* Assigned task *
Please repeat each line below exactly, with no images in the copy.

START Available data

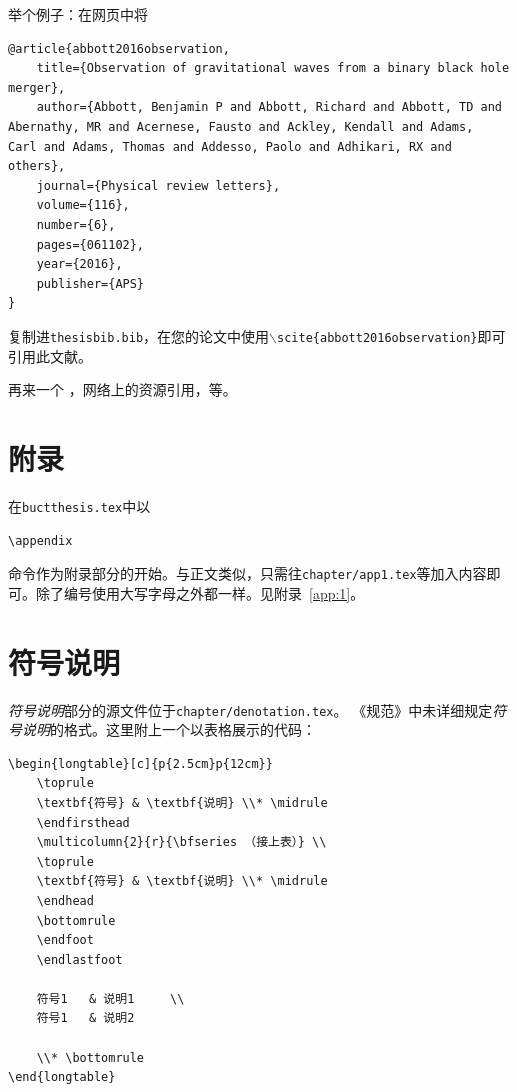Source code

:     举个例子：在网页中将
    \begin{lstlisting}
@article{abbott2016observation,
    title={Observation of gravitational waves from a binary black hole    merger},
    author={Abbott, Benjamin P and Abbott, Richard and Abbott, TD and     Abernathy, MR and Acernese, Fausto and Ackley, Kendall and Adams,   Carl and Adams, Thomas and Addesso, Paolo and Adhikari, RX and    others},
    journal={Physical review letters},
    volume={116},
    number={6},
    pages={061102},
    year={2016},
    publisher={APS}
}
    \end{lstlisting}
    复制进\texttt{thesisbib.bib}，在您的论文中使用\texttt{$\backslash$scite\{abbott2016observation\}}即可引用此文献。


    再来一个 ，网络上的资源引用，等。

	
\section{附录}\label{sec:app}
在\texttt{buctthesis.tex}中以
\begin{lstlisting}[firstnumber=68]
\appendix
\end{lstlisting}
命令作为附录部分的开始。与正文类似，只需往\texttt{chapter/app1.tex}等加入内容即可。除了编号使用大写字母之外都一样。见附录~\ref{app:1}。

\section{符号说明}\label{sec:deno}
	\emph{符号说明}部分的源文件位于\texttt{chapter/denotation.tex}。
    《规范》中未详细规定\emph{符号说明}的格式。这里附上一个以表格展示的代码：
    \begin{lstlisting}[caption=以表格展示的最小示例]
\begin{longtable}[c]{p{2.5cm}p{12cm}}
    \toprule
    \textbf{符号} & \textbf{说明} \\* \midrule
    \endfirsthead
    \multicolumn{2}{r}{\bfseries （接上表）} \\
    \toprule
    \textbf{符号} & \textbf{说明} \\* \midrule
    \endhead
    \bottomrule
    \endfoot
    \endlastfoot

    符号1   & 说明1     \\
    符号1   & 说明2     

    \\* \bottomrule
\end{longtable}        
    \end{lstlisting}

END Available data

* Your response *
Source code

:     举个例子：在网页中将
    \begin{lstlisting}
@article{abbott2016observation,
    title={Observation of gravitational waves from a binary black hole    merger},
    author={Abbott, Benjamin P and Abbott, Richard and Abbott, TD and     Abernathy, MR and Acernese, Fausto and Ackley, Kendall and Adams,   Carl and Adams, Thomas and Addesso, Paolo and Adhikari, RX and    others},
    journal={Physical review letters},
    volume={116},
    number={6},
    pages={061102},
    year={2016},
    publisher={APS}
}
    \end{lstlisting}
    复制进\texttt{thesisbib.bib}，在您的论文中使用\texttt{$\backslash$scite\{abbott2016observation\}}即可引用此文献。


    再来一个 ，网络上的资源引用，等。

	
\section{附录}\label{sec:app}
在\texttt{buctthesis.tex}中以
\begin{lstlisting}[firstnumber=68]
\appendix
\end{lstlisting}
命令作为附录部分的开始。与正文类似，只需往\texttt{chapter/app1.tex}等加入内容即可。除了编号使用大写字母之外都一样。见附录~\ref{app:1}。

\section{符号说明}\label{sec:deno}
	\emph{符号说明}部分的源文件位于\texttt{chapter/denotation.tex}。
    《规范》中未详细规定\emph{符号说明}的格式。这里附上一个以表格展示的代码：
    \begin{lstlisting}[caption=以表格展示的最小示例]
\begin{longtable}[c]{p{2.5cm}p{12cm}}
    \toprule
    \textbf{符号} & \textbf{说明} \\* \midrule
    \endfirsthead
    \multicolumn{2}{r}{\bfseries （接上表）} \\
    \toprule
    \textbf{符号} & \textbf{说明} \\* \midrule
    \endhead
    \bottomrule
    \endfoot
    \endlastfoot

    符号1   & 说明1     \\
    符号1   & 说明2     

    \\* \bottomrule
\end{longtable}        
    \end{lstlisting}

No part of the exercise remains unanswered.